# Wie listet man ein Verzeichnis auf(so wie der dir Befehl auf Windows)[NASM]



## TheComputaNerd (9. Februar 2011)

Hallo, ich habe bereits eine Version von meinem OS fertig. Jetzt fange ich an, die nächste zu programmieren. Jetzt momentan plane ich, dass es so ein Verzeichnis Auflisten Befehl es geben wird. Aber wie programmiert man so was, mein Freund Google hat leider nix gefunden.


----------



## sheel (9. Februar 2011)

Welches Dateisystem ist denn gemeint?


----------



## TheComputaNerd (9. Februar 2011)

Gar keins, es wird mit dem OS zusammen programmiert


----------



## sheel (9. Februar 2011)

Also Eigenentwicklung.
Dann müssest du doch eigentlich am besten wissen, wo und wie etwas auf der Festplatte zu finden ist?

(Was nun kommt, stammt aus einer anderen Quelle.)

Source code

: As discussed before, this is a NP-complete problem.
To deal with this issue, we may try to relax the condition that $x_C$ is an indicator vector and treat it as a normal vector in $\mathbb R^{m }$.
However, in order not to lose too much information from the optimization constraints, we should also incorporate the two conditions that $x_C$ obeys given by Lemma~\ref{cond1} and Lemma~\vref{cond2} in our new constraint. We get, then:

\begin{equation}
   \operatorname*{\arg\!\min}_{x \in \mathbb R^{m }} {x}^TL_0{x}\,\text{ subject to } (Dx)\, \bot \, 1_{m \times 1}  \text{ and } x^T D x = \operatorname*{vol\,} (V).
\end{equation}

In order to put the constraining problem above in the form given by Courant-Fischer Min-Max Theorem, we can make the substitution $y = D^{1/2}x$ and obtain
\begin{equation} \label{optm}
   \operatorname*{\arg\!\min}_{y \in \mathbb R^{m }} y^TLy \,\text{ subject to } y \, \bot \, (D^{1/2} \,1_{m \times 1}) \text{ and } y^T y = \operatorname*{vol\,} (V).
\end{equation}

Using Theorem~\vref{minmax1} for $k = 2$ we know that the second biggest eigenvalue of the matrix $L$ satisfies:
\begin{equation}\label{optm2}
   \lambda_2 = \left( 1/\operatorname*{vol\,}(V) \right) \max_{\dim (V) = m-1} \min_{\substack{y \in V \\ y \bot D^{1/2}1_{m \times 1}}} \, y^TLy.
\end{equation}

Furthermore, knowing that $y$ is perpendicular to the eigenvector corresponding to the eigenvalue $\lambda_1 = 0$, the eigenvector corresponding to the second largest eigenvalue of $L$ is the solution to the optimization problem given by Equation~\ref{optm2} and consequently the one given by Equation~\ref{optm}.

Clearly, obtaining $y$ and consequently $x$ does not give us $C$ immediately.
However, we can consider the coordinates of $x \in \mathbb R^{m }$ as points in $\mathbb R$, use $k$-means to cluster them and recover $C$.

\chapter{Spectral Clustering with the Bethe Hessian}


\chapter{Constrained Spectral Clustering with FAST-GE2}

Wenn du eine neue Datei anlegst, musst du doch irgendwo nach einem bestimmten System auch den Dateinamen etc speichern...Und von dort holst du dir die Infos auch wieder.

Ich versteh nicht, wo da das Problem ist?

Gruß


----------



## TheComputaNerd (9. Februar 2011)

Ich will nur wissen, wie man ein Laufwerk auflisten will.  Und ich weiß nicht, wie. Gogole hat nix gefunden.


----------



## TheComputaNerd (9. Februar 2011)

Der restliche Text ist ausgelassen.